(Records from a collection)
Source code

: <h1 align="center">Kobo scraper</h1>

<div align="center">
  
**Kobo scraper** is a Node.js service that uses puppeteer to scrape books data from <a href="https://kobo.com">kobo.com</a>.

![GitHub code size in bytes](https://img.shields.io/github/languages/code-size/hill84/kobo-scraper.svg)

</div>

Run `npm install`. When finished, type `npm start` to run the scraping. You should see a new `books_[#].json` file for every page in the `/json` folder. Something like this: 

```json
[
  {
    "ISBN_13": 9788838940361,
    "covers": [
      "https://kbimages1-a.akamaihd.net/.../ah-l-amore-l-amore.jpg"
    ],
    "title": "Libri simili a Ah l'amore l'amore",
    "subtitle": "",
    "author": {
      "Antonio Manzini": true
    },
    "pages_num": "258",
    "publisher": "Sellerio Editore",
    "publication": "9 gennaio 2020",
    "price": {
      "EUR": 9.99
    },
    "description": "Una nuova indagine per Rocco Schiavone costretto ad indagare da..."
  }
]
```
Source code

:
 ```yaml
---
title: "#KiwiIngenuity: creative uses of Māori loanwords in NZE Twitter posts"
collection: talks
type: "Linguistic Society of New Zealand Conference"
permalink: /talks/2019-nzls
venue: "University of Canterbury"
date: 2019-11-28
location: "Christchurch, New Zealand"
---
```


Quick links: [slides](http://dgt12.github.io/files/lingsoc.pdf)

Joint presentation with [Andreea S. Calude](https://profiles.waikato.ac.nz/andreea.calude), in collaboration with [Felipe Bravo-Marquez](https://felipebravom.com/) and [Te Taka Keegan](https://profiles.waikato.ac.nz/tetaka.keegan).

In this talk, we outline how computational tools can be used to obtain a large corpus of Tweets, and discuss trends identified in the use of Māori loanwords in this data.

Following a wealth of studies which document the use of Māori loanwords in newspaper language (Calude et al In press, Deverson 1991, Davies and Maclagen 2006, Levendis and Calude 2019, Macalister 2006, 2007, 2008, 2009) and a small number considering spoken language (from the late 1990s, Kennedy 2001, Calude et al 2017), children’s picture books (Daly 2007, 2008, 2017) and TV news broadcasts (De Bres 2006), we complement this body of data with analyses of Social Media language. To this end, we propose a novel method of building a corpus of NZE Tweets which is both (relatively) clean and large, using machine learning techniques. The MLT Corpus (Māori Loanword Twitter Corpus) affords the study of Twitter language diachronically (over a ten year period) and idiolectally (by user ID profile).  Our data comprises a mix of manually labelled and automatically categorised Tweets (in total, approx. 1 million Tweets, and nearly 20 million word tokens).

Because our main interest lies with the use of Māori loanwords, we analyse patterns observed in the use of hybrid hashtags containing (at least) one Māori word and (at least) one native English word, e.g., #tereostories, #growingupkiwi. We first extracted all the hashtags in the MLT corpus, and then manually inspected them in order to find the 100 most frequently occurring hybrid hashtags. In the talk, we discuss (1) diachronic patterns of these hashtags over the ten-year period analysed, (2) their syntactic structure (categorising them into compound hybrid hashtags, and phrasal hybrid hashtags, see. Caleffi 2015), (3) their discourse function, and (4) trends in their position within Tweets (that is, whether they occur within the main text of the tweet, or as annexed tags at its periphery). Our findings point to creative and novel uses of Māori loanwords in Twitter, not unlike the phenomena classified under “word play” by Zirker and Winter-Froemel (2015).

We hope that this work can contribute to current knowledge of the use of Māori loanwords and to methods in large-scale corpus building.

* * *

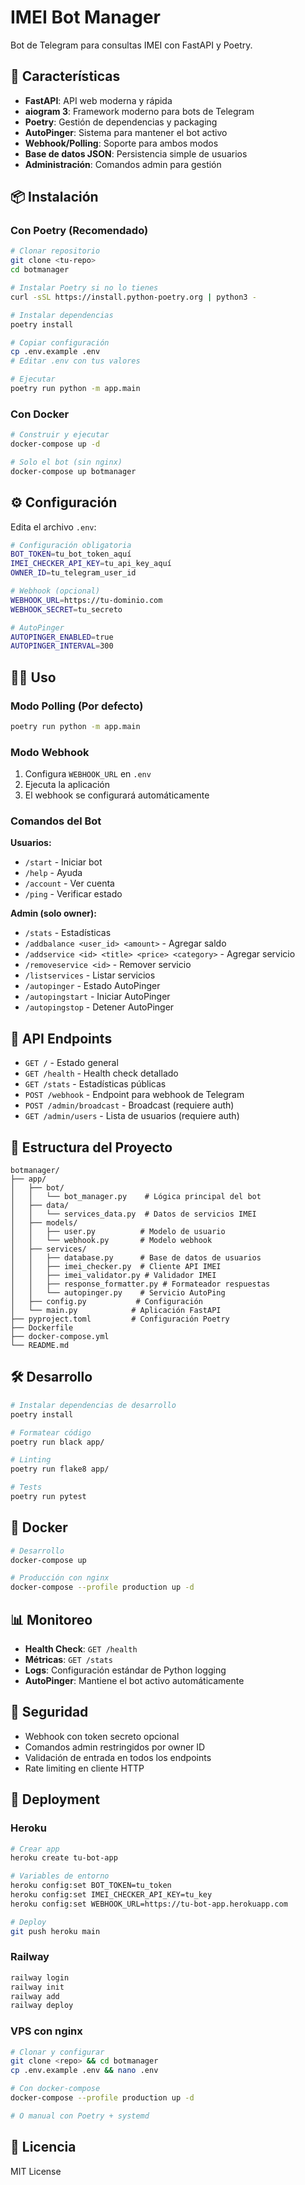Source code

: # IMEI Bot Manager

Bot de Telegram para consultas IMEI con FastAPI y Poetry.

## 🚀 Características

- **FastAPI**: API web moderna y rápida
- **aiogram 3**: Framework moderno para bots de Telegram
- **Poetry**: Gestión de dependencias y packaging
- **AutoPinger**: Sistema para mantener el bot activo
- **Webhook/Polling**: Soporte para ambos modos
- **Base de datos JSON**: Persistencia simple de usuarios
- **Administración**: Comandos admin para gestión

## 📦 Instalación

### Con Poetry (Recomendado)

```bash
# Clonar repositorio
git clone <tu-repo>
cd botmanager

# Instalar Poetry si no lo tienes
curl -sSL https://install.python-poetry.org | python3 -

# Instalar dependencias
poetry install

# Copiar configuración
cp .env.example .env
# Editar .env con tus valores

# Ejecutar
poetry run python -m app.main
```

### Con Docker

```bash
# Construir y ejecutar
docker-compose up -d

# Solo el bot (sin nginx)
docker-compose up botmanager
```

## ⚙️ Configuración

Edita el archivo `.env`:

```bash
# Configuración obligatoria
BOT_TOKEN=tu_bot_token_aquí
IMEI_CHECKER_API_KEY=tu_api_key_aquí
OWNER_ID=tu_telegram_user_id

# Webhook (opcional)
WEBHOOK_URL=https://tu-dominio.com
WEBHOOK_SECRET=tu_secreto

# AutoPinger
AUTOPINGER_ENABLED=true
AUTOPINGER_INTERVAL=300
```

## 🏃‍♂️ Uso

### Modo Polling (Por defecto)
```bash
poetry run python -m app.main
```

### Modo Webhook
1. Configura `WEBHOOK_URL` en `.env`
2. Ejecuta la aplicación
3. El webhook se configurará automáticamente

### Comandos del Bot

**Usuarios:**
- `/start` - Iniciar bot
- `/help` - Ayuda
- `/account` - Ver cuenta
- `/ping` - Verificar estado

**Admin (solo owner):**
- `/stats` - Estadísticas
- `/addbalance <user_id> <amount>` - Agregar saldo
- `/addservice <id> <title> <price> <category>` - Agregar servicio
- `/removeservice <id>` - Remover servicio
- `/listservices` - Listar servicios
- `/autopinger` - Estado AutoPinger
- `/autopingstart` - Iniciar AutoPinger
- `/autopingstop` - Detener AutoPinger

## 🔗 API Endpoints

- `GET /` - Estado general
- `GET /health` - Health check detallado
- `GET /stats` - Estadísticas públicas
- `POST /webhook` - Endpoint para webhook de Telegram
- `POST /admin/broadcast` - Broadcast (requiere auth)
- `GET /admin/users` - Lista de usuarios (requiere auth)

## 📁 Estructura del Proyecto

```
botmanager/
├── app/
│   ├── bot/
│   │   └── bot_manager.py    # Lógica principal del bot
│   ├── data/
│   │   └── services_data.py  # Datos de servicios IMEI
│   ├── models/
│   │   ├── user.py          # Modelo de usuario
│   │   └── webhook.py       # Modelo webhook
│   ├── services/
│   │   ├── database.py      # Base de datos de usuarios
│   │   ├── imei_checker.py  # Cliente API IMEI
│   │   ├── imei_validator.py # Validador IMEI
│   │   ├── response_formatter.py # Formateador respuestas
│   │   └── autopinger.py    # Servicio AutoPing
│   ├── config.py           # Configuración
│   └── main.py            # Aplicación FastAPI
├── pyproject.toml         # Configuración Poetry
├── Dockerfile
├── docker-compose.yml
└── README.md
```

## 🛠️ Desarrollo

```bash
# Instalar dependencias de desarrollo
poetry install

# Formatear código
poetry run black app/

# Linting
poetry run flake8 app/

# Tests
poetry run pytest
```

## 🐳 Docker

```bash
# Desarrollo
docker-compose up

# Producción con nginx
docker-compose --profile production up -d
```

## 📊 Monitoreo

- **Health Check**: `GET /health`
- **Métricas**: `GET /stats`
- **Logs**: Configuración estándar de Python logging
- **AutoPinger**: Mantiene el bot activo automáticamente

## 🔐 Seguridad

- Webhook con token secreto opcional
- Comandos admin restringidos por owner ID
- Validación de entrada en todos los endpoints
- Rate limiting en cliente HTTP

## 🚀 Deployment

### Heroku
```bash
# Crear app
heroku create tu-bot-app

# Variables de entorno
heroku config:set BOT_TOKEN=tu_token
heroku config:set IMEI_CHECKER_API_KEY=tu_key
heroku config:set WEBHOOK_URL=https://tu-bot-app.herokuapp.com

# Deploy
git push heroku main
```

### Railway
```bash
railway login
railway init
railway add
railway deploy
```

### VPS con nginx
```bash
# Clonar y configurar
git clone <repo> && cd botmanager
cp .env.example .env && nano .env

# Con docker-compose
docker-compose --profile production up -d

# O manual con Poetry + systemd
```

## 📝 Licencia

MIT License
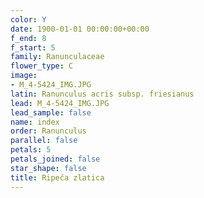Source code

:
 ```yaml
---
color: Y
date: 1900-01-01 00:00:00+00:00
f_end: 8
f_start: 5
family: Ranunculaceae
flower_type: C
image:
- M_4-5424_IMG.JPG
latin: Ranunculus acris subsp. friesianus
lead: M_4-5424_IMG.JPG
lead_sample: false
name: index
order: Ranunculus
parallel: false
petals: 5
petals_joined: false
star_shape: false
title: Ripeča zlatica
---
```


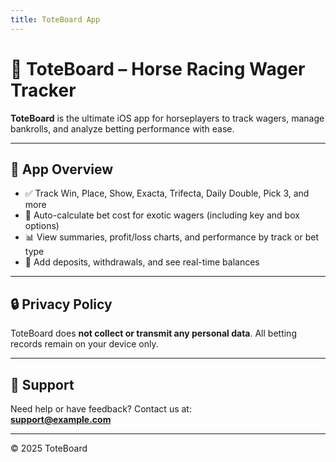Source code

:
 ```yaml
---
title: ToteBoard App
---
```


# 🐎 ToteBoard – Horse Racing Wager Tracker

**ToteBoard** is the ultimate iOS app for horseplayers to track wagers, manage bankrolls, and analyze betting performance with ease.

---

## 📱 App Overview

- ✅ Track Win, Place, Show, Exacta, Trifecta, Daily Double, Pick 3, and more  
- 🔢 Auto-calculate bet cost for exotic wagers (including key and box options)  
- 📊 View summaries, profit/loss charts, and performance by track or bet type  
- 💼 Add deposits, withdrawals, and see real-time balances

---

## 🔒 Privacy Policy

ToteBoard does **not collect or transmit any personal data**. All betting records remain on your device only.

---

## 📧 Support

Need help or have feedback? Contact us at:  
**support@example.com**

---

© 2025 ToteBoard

---

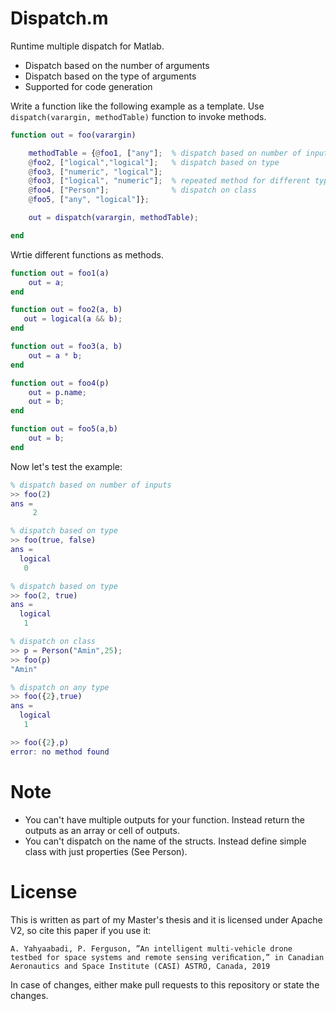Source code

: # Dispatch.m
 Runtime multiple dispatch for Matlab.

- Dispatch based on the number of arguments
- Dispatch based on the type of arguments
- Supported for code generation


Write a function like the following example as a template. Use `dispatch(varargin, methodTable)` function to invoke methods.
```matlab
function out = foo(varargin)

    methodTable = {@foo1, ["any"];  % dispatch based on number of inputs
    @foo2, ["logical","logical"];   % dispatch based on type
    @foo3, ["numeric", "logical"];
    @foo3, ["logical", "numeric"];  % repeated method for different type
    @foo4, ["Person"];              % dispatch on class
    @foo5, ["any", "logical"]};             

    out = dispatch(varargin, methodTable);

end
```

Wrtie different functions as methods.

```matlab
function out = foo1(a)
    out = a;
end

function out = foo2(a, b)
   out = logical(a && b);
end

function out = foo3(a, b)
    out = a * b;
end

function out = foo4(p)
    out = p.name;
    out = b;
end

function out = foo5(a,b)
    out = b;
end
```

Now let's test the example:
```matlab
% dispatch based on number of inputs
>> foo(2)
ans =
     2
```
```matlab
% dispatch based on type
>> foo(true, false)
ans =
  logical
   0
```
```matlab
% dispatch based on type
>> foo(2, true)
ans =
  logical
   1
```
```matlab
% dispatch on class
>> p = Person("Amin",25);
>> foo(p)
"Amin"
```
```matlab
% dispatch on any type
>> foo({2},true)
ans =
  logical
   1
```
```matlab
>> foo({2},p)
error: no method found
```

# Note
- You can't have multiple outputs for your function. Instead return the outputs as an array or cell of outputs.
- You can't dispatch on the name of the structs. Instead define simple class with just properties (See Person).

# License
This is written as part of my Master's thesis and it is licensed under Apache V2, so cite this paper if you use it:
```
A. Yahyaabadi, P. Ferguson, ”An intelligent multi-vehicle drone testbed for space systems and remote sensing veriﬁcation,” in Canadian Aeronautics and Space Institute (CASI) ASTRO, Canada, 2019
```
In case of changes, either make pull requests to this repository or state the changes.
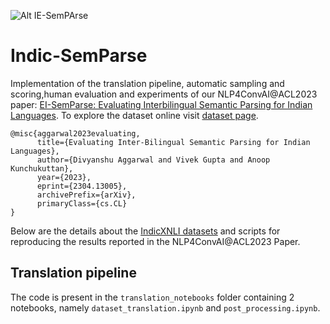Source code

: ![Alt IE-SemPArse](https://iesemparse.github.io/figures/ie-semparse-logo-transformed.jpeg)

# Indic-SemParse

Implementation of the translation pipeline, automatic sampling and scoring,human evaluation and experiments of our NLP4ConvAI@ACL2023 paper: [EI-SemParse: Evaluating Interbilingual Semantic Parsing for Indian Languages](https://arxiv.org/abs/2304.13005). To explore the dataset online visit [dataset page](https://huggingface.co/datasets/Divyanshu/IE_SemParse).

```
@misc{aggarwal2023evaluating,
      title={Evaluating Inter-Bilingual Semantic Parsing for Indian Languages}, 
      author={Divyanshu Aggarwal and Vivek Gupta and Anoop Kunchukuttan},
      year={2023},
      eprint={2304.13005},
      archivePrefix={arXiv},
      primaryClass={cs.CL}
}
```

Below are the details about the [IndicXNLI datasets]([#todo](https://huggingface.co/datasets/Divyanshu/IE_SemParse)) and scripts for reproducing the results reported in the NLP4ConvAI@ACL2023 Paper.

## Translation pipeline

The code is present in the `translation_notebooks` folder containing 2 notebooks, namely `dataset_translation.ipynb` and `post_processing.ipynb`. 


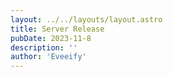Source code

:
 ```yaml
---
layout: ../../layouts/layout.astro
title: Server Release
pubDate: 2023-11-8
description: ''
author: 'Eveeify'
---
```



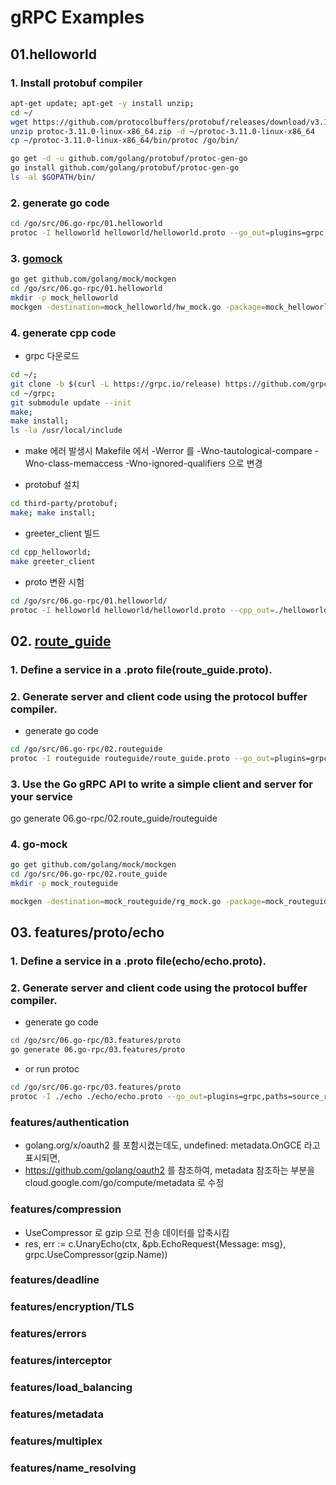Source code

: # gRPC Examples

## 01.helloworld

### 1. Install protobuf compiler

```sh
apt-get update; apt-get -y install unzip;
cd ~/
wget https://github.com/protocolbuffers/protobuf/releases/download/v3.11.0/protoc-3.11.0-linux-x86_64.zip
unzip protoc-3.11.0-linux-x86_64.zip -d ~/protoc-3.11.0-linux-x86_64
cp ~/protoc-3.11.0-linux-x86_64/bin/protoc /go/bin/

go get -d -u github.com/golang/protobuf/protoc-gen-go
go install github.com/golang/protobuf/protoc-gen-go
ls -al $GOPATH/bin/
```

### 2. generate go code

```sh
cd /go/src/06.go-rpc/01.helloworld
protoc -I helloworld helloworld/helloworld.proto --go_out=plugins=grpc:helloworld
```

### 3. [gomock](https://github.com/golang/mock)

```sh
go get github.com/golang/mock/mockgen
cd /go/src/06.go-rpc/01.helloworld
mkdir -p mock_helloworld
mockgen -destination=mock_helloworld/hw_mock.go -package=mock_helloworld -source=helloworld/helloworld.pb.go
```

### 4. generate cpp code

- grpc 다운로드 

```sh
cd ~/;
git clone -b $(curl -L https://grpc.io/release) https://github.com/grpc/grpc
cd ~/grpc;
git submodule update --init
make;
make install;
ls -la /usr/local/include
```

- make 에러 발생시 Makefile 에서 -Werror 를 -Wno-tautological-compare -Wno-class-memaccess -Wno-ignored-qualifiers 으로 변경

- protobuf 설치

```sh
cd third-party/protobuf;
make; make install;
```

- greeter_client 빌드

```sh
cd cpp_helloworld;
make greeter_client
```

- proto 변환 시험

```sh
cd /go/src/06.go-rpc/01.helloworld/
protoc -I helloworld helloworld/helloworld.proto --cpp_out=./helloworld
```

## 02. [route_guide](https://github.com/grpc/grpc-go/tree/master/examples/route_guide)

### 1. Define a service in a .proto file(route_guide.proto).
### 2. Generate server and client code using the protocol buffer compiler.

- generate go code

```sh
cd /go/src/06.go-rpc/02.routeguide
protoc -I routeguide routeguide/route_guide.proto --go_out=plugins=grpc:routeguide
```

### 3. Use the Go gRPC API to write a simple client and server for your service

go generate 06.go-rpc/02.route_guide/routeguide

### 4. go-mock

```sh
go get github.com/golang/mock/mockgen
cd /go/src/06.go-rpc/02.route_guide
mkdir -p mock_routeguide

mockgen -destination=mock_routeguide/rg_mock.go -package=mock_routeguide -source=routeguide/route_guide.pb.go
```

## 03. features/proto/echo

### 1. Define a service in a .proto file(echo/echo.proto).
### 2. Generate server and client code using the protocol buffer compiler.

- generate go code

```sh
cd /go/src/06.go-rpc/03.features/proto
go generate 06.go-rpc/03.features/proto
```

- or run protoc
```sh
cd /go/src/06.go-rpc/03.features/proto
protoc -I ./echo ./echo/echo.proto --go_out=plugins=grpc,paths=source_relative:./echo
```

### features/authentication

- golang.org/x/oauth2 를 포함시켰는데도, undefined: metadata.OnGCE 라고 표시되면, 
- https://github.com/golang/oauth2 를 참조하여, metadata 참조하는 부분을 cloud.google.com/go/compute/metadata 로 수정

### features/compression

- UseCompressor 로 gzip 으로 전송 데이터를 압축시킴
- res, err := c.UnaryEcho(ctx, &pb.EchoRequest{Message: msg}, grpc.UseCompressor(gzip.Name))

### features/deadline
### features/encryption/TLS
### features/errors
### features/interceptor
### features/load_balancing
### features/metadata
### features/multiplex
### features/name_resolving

### What the task requires
Going through the lines above one by one, tally those with the word "wagers" and give only the total.

### Response area
2